Рабби Цвек и Белла переглянулись. Им хотелось поделиться переживаниями, но оба знали, что рассказывать больнее, чем молчать, и каждый стремился избавить другого от этой боли. Поэтому они начали одновременно, а потом заговорили наперебой. Так вышло, что рассказывали они скорее не о болезни Нормана, а о своих страданиях, и это тоже привязывало Эстер к ее возвращению. Ей было неловко, что она не принимала в этом участия. Она жалела Нормана, но их страдания трогали ее сильнее, и она представила, как после ее ухода отец с матерью, Белла и Норман сидели за этим же столом. Она столько раз видела, как они сидят здесь, она догадывалась, как они переживали. Но лишь сейчас сердце ее разболелось из-за того, что она сделала.
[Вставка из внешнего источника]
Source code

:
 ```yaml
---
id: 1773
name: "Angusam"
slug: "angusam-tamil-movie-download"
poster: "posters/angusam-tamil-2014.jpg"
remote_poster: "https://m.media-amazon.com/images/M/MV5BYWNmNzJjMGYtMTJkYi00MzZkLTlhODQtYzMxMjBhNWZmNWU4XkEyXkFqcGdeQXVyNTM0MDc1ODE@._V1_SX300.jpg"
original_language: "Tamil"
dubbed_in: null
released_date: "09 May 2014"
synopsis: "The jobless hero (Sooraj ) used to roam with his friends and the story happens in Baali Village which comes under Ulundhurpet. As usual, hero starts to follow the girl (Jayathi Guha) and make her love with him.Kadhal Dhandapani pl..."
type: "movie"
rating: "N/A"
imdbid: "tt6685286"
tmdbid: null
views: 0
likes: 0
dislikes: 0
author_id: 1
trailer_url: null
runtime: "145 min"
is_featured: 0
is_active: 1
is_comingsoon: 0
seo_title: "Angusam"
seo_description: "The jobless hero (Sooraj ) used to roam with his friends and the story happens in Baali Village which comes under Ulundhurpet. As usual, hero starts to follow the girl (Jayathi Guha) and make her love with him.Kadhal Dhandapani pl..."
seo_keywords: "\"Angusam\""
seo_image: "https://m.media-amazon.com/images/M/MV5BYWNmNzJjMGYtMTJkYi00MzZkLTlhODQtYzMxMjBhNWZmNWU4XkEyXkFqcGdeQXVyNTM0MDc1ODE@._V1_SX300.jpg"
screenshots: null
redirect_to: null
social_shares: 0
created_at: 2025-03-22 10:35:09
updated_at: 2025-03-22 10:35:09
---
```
Она проклинала Нормана, который подбил ее на это: и ведь вся семья считала, что он ни при чем. Она часто представляла, как он читает им письмо, то письмо, которое сам же и продиктовал. Она представляла его поддельное изумление, его поддельное негодование, его поддельное горе. Как ему удалось примириться со смертью Давида, сознавал ли он, что отчасти сам в ней повинен? Она вспомнила о Джоне и поняла, что соскучилась по нему. Она его уже не любила. Сказать по правде, она разлюбила его давным-давно. Но брак их устоял, потому что обязан был устоять. Если бы он распался, смерть Давида обессмыслилась бы окончательно. Она целиком и полностью зависела от Джона, словно бремя ее вины было слишком тяжким, чтобы нести его в одиночку. Они годами делили горесть причиненного ими несчастья, в одиночку же она терялась и изнывала под этой ношей. Но если отец простит ее, она готова тут же оставить Джона, как была готова все эти годы, едва родители подали бы ей хоть малейшую надежду на примирение. А Джон, хоть и любил жену всей душой, отпустил бы ее ради ее же покоя. Но мать умерла, даже не прошептав ее имени, так что придется ей согласиться на половину прощения. Мать не знала, как всё было на самом деле. И отец. Все случилось совсем не так, как они полагали: она-де сбежала тайком, потому что вышла за чужака. На самом деле Эстер ушла из дома еще незамужней. Нет, всё случилось вовсе не так грубо, да и не так стремительно. Это началось за несколько лет до того, как родители обо всём узнали.